Key facts and figures from the 2021 GSOC Annual Report

2021 in numbers

  • 852 cases on-hand on 1 January 2021
  • 2,189 complaints opened, containing 3,760 allegations (representing a 12% increase)
  • 61% of complaints ruled admissible
  • 557 criminal and 752 non-criminal investigations opened
  • 59 referrals from the Garda Síochána of matters where it appeared ‘the conduct of a member of the Garda Síochána may have resulted in the death of or serious harm to a person’ (representing a 40% increase). For a breakdown of the circumstances of these referrals, see p56;
  • 2,078 complaints closed (representing a 21% increase);
  • 13 public interest investigations opened (these are investigations undertaken in the absence of a complaint or referral from the Garda Commissioner);
  • 20 protected disclosures received;
  • 21 files sent to the Director of Public Prosecutions
  • 13 prosecutions directed by DPP arising from 10 of the files submitted. The DPP directed no prosecution in 11 cases.
  • 5 criminal cases decided in court in 2021, with convictions secured for sexual assault, assault and theft.
  • 60 findings of disciplinary breaches made by GSOC, resulting in the sanction of offending Gardaí by the Garda Commissioner.

Case studies and Systemic Recommendations

The 2021 Annual Report contains a range of case studies arising from its investigative work in 2021, as well as itemising the various recommendations made to An Garda Síochána where issues of a systemic nature were uncovered in the course of GSOC’s investigations. Case studies from GSOC’s Local Intervention initiative are also provided. See pages 48-53, 65, 68-69 and 71-73. These include examples of:

  • Disciplinary breaches including: failure to investigate allegations of abuse; discreditable conduct; failures in securing evidence; abuse of authority;
  • Criminal charges and sentences including for sexual assault, domestic abuse, assault and theft
  • The finding by GSOC in one investigation that the actions of Garda Members may have saved the injured party’s life or prevented further injury
  • The satisfactory resolution of service-level complaints via GSOC’s local intervention initiative, in cooperation with designated Garda inspectors
  • The issue to the Garda Commissioner of systemic recommendations on Garda policy and practice, including in relation to: recordkeeping on vehicle use; health and safety in custody areas; assisting members of the public seeking shelter in Garda stations; and assisting persons at risk of suicide.

GSOC’s Preparations in 2021 for ‘Transition’

The scheme of the Policing, Security and Community Safety Bill

The heads of the Policing, Security and Community Safety Bill were published in April 2021 and are available HERE.

The broad-ranging draft legislation seeks to address some of the key recommendations of the Commission on the Future of Policing, amongst which was the expansion of the powers, independence and remit of the Garda Síochána Ombudsman Commission.

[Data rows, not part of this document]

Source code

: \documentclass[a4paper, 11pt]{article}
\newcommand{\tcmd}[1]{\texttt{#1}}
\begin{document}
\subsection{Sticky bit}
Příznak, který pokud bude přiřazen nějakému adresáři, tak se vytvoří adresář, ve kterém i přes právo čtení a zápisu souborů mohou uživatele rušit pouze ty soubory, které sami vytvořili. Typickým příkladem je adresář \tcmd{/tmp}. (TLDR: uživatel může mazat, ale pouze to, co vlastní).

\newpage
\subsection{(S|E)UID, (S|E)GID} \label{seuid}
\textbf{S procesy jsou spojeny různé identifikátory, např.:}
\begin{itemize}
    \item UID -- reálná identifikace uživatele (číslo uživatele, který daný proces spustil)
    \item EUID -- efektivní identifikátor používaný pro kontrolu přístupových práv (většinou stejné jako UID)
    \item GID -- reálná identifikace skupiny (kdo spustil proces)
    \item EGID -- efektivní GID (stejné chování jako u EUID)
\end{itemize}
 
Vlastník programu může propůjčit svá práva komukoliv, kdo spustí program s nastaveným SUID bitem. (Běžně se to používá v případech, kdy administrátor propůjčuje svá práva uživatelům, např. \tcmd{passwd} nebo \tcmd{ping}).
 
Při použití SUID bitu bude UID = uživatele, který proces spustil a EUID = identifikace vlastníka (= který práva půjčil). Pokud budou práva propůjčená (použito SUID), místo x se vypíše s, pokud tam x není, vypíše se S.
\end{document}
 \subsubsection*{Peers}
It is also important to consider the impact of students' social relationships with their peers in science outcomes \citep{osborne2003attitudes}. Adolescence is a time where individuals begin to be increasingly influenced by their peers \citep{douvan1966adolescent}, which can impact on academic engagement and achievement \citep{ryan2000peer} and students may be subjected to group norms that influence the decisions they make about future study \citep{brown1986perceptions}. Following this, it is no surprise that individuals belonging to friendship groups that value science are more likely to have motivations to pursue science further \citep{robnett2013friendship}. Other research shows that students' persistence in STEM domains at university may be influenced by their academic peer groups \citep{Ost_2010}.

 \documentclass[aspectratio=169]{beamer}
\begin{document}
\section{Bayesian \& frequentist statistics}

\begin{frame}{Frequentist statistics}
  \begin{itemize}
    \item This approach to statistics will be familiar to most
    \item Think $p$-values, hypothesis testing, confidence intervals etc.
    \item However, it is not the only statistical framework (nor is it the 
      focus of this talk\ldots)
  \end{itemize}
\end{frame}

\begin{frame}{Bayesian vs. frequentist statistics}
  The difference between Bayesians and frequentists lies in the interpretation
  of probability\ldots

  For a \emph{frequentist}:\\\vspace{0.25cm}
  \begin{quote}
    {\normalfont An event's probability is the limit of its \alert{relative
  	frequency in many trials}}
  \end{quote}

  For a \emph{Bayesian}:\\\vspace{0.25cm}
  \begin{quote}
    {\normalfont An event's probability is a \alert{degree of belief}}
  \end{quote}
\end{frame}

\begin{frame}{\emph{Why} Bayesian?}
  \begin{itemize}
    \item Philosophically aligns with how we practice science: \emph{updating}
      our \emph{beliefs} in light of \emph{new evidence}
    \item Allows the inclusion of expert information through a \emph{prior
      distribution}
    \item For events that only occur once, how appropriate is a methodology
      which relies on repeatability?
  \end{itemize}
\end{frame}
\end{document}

GSOC published observations on the scheme of the bill in December 2021, available on GSOC’s website HERE. GSOC’s observations broadly welcome the draft legislation’s proposals for the expansion and restructuring of its investigatory powers, but stress the importance of independence, adequate resourcing and Garda cooperation.

In anticipation of these reforms, in 2021 GSOC established a cross organisational transition project group to ensure that the organisation builds its capacity to undertake the role envisaged in the draft legislation. This includes the commencement of a thorough structural review and business analysis to inform the business, staffing and resourcing demands of the reformed organisation. This review will be completed in 2022. Preparation for transition is also a core priority of GSOC’s Statement of Strategy 2021-2023, which was published in March 2021.